La magia dell’Isola nella produzione pittorica di John Sutherland

  La vitalità solare delle terre del Sud e l’incanto dell’indefinibile

     Che il Neogestualismo, in virtù della peculiare tecnica artistica e del “pensiero creativo” che lo contraddistinguono, possa farsi evocatore al massimo grado di “atmosfere” e di “percezioni” attraverso l’originale poetica del non-detto, del non-finito, del non-delineato, appare cosa ovvia in sé e non bisognevole di ulteriori spiegazioni. Eppure la fantasia tracimante e il genio pittorico di John Sutherland non possono non toccare le corde più sottili dell’animo del fruitore, spingendo quest’ultimo ad interrogarsi continuamente e ininterrottamente sul “miracolo” della limpida arte del Nostro, nella consapevolezza – peraltro – del fatto che non sia possibile penetrare perfettamente e completamente il mistero della grandezza dell’artista e che sia ipotizzabile soltanto un maggiore o minore grado di approssimazione alla verità artistica della complessa e stratificata opera sutherlandiana.
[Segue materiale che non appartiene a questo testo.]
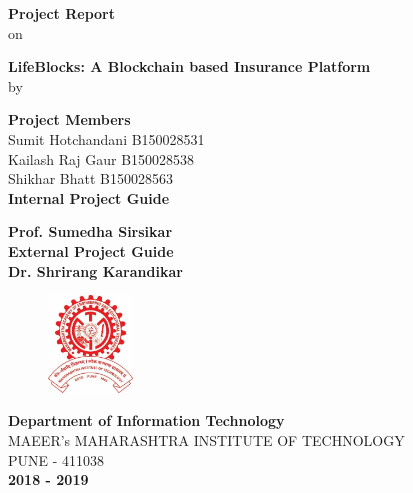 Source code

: \vspace{0.4in}
\begin{center}
{\bf Project Report} \\
{on}
\end {center} 
\begin{center}
{\Large \bf LifeBlocks: A Blockchain based Insurance Platform	} \\
{by}
\vspace{0.2in}

{\bf Project Members} \\ 
\vspace{0.2in}
{ Sumit Hotchandani B150028531}\\
{ Kailash Raj Gaur B150028538}\\ 
{ Shikhar Bhatt B150028563}\\ 
\vspace{0.4in}
{\bf Internal Project Guide}\\
\vspace{0.1in}
{\large {\bf Prof. Sumedha Sirsikar}\\
\vspace{0.3in}
{\bf External Project Guide}\\
\vspace{0.1in}
{\large {\bf Dr. Shrirang Karandikar}}\\
\vspace{0.5in}
\begin{figure}[h]
	\centering
		\includegraphics[width=0.20\textwidth]{Images/MIT_Logo.jpg}
	\label{fig:mit}
\end{figure}

{\bf Department of Information Technology} \\
{\large MAEER's MAHARASHTRA INSTITUTE OF TECHNOLOGY}\\
{PUNE - 411038}\\
{\bf 2018 - 2019}}
\end{center}
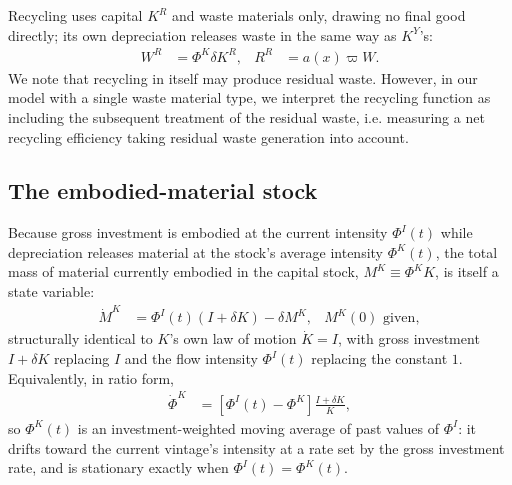  Recycling uses capital $K^R$ and waste materials only, drawing no final good directly; its own depreciation releases waste in the same way as $K^Y$'s:
\begin{align}
W^R &= \Phi^K\delta K^R, & R^R &= a\!\left(x\right)\varpi W.
\label{eq:sp:setup:recycling-mass}
\end{align}
We note that recycling in itself may produce residual waste. However, in our model with a single waste material type, we interpret the recycling function as including the subsequent treatment of the residual waste, i.e. measuring a net recycling efficiency taking residual waste generation into account. 

\subsection{The embodied-material stock}
\label{sec:sp:setup:embodied-stock}
Because gross investment is embodied at the current intensity $\Phi^I(t)$ while depreciation releases material at the stock's average intensity $\Phi^K(t)$, the total mass of material currently embodied in the capital stock, $M^K\equiv\Phi^KK$, is itself a state variable:
\begin{align}
\dot M^K &= \Phi^I(t)\left(I+\delta K\right)-\delta M^K,
&
M^K(0) \text{ given},
\label{eq:sp:setup:Phi-motion}
\end{align}
structurally identical to $K$'s own law of motion $\dot K=I$, with gross investment $I+\delta K$ replacing $I$ and the flow intensity $\Phi^I(t)$ replacing the constant $1$. Equivalently, in ratio form,
\begin{align}
\dot\Phi^K &= \left[\Phi^I(t)-\Phi^K\right]\frac{I+\delta K}{K},
\label{eq:sp:setup:phiK-motion}
\end{align}
so $\Phi^K(t)$ is an investment-weighted moving average of past values of $\Phi^I$: it drifts toward the current vintage's intensity at a rate set by the gross investment rate, and is stationary exactly when $\Phi^I(t)=\Phi^K(t)$.


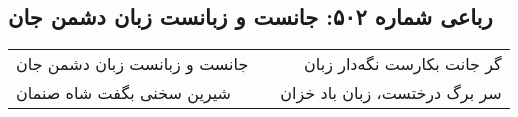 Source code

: \begin{center}
\section*{رباعی شماره ۵۰۲: جانست و زبانست زبان دشمن جان}
\label{sec:sh502}
\begin{longtable}{l p{0.5cm} r}
جانست و زبانست زبان دشمن جان
&&
گر جانت بکارست نگه‌دار زبان
\\
شیرین سخنی بگفت شاه صنمان
&&
سر برگ درختست، زبان باد خزان
\\
\end{longtable}
\end{center}
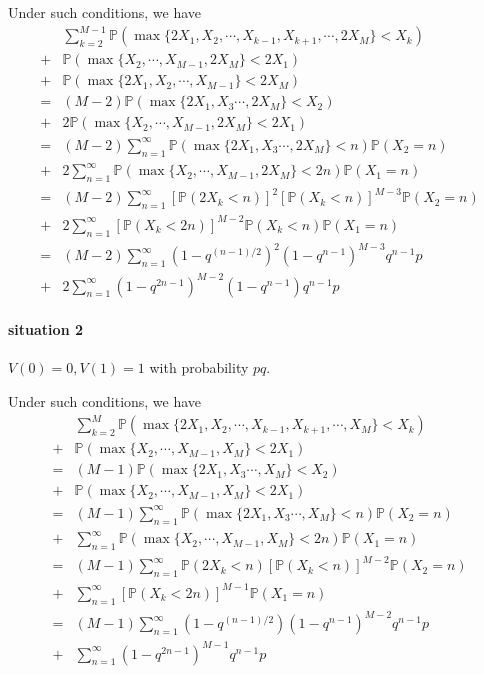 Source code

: \documentclass[12pt,a4paper]{article}
\begin{document}
\begin{appendices}
Under such conditions, we have
\begin{align*}
  & \sum_{k=2}^{M-1} \mathbb{P}(\max\{2 X_1, X_2, \cdots, X_{k-1}, X_{k+1}, \cdots, 2 X_{M}\} < X_k) \\
+ & \mathbb{P}(\max\{X_2, \cdots, X_{M-1}, 2 X_M\} < 2 X_1) \\
+ & \mathbb{P}(\max\{2 X_1, X_2, \cdots, X_{M-1}\} < 2 X_M) \\
= & (M-2) \mathbb{P}(\max\{2 X_1, X_3 \cdots, 2 X_{M}\} < X_2) \\
+ & 2 \mathbb{P}(\max\{X_2, \cdots, X_{M-1}, 2 X_M\} < 2 X_1) \\
= & (M-2) \sum_{n=1}^{\infty} \mathbb{P}(\max\{2 X_1, X_3 \cdots, 2 X_{M}\} < n) \mathbb{P}(X_2 = n) \\
+ & 2 \sum_{n=1}^{\infty} \mathbb{P}(\max\{X_2, \cdots, X_{M-1}, 2 X_M\} < 2 n) \mathbb{P}(X_1 = n) \\
= & (M-2) \sum_{n=1}^{\infty} [\mathbb{P}(2 X_k < n)]^2 [\mathbb{P}(X_k < n)]^{M-3} \mathbb{P}(X_2 = n) \\
+ & 2 \sum_{n=1}^{\infty} [\mathbb{P}(X_k < 2 n)]^{M-2} \mathbb{P}(X_k < n) \mathbb{P}(X_1 = n) \\
= & (M-2) \sum_{n=1}^{\infty} (1 - q^{(n-1)/2})^2 (1 - q^{n-1})^{M-3} q^{n-1} p \\
+ & 2 \sum_{n=1}^{\infty} (1 - q^{2n-1})^{M-2} (1 - q^{n-1}) q^{n-1} p
\end{align*}

\paragraph*{situation 2}
$V(0) = 0, V(1) = 1$ with probability $p q$.

Under such conditions, we have
\begin{align*}
  & \sum_{k=2}^{M} \mathbb{P}(\max\{2 X_1, X_2, \cdots, X_{k-1}, X_{k+1}, \cdots, X_{M}\} < X_k) \\
+ & \mathbb{P}(\max\{X_2, \cdots, X_{M-1}, X_M\} < 2 X_1) \\
= & (M-1) \mathbb{P}(\max\{2 X_1, X_3 \cdots, X_{M}\} < X_2) \\
+ & \mathbb{P}(\max\{X_2, \cdots, X_{M-1}, X_M\} < 2 X_1) \\
= & (M-1) \sum_{n=1}^{\infty} \mathbb{P}(\max\{2 X_1, X_3 \cdots, X_{M}\} < n) \mathbb{P}(X_2 = n) \\
+ & \sum_{n=1}^{\infty} \mathbb{P}(\max\{X_2, \cdots, X_{M-1}, X_M\} < 2 n) \mathbb{P}(X_1 = n) \\
= & (M-1) \sum_{n=1}^{\infty} \mathbb{P}(2 X_k < n) [\mathbb{P}(X_k < n)]^{M-2} \mathbb{P}(X_2 = n) \\
+ & \sum_{n=1}^{\infty} [\mathbb{P}(X_k < 2 n)]^{M-1} \mathbb{P}(X_1 = n) \\
= & (M-1) \sum_{n=1}^{\infty} (1 - q^{(n-1)/2}) (1 - q^{n-1})^{M-2} q^{n-1} p \\
+ & \sum_{n=1}^{\infty} (1 - q^{2n-1})^{M-1} q^{n-1} p
\end{align*}


\end{appendices}
\end{document}
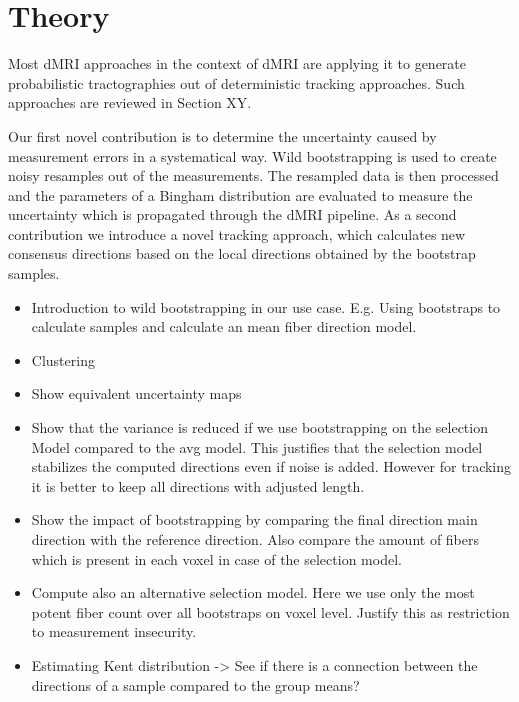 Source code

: \section{Theory}
Most dMRI approaches in the context of dMRI are applying it to generate
probabilistic tractographies out of deterministic tracking approaches. Such
approaches are reviewed in Section XY. 

Our first novel contribution is to determine the uncertainty caused by
measurement errors in a systematical way. Wild bootstrapping is used to create
noisy resamples out of the measurements. The resampled data is then processed
and the parameters of a Bingham distribution are evaluated to measure the
uncertainty which is propagated through the dMRI pipeline. As a second
contribution we introduce a novel tracking approach, which calculates new
consensus directions based on the local directions obtained by the bootstrap
samples.  

\begin{itemize}
	\item Introduction to wild bootstrapping in our use case. E.g. Using
		bootstraps to calculate samples and calculate an mean fiber
		direction model. 
	\item Clustering 
	\item Show equivalent uncertainty maps
	\item Show that the variance is reduced if we use bootstrapping on the
		selection Model compared to the avg model. This justifies that
		the selection model stabilizes the computed directions even if
		noise is added. However for tracking it is better to keep all
		directions with adjusted length.
	\item Show the impact of bootstrapping by comparing the final direction
		main direction with the reference direction. Also compare the
		amount of fibers which is present in each voxel in case of the
		selection model.
	\item Compute also an alternative selection model. Here we use only the
		most potent fiber count over all bootstraps on voxel level.
		Justify this as restriction to measurement insecurity.
	\item Estimating Kent distribution -> See if there is a connection
		between the directions of a sample compared to the group means? 
\end{itemize}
E in questo continuo interrogarsi, non è sufficiente pensare e di conseguenza affermare che, ad esempio, le “atmosfere ischitane” – questa la sezione tematica determinata “a posteriori” che stiamo per trattare – siano il risultato “inevitabile” di una prassi artistica che vede l’inconscio, nel momento del “furor” platonico, quasi sbloccarsi fuoriuscendo furiosamente e senza barriere a partire dagli intimi recessi dell’interiorità per scavare con acume nell’Io del Soggetto (il Sé) e nel Non-Io dell’Oggetto (il Reale). Certo, ciò è in parte (e a tratti, profondamente) giusto; tuttavia, non può non esser manifesto a chi guardi con libertà d’osservazione e di analisi che il “cuore” dell’operazione del Sutherland sta in un qualcosa di ancor meno definibile ed inafferrabile, che per l’appunto “baffles definition” (utilizzo l’espressione di Ronald Syme situata in altro contesto) e che sfugge ad una qualsiasi teoresi interpretativa, quasi che lì dove ci sia l’Arte vera ad agire e a parlare, la critica e l’interpretazione non possano che tacere ed arretrare – per così dire – non di uno, ma di molteplici “passi”. Ciononostante, il desiderio di circoscrivere e di individuare il “senso” profondo dell’arte sutherlandiana spinge a parlare, nel tentativo (forse vano) di razionalizzare l’irrazionale: spinge soprattutto ad esplicitare (al fine di decodificarne l’origine e la portata) talune sensazioni e suggestioni provate e avvertite dall’osservatore dinanzi alle opere del Nostro.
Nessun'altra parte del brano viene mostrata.